*** Opening MATERIAL SHOWN ***

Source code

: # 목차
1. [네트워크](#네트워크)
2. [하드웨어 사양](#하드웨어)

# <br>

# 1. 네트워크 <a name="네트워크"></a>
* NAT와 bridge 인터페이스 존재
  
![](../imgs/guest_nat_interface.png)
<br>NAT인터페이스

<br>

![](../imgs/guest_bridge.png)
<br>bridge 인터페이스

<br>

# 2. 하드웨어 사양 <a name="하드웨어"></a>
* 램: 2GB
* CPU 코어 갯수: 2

*** Closing MATERIAL SHOWN ***

WHAT IS NEEDED:
Your answer must be the lines from the one with "# 1. 네트워크 <a" through the last line of the data, repeated exactly and with nothing else.

REPLY TO THE EXERCISE:
# 1. 네트워크 <a name="네트워크"></a>
* NAT와 bridge 인터페이스 존재
  
![](../imgs/guest_nat_interface.png)
<br>NAT인터페이스

<br>

![](../imgs/guest_bridge.png)
<br>bridge 인터페이스

<br>

# 2. 하드웨어 사양 <a name="하드웨어"></a>
* 램: 2GB
* CPU 코어 갯수: 2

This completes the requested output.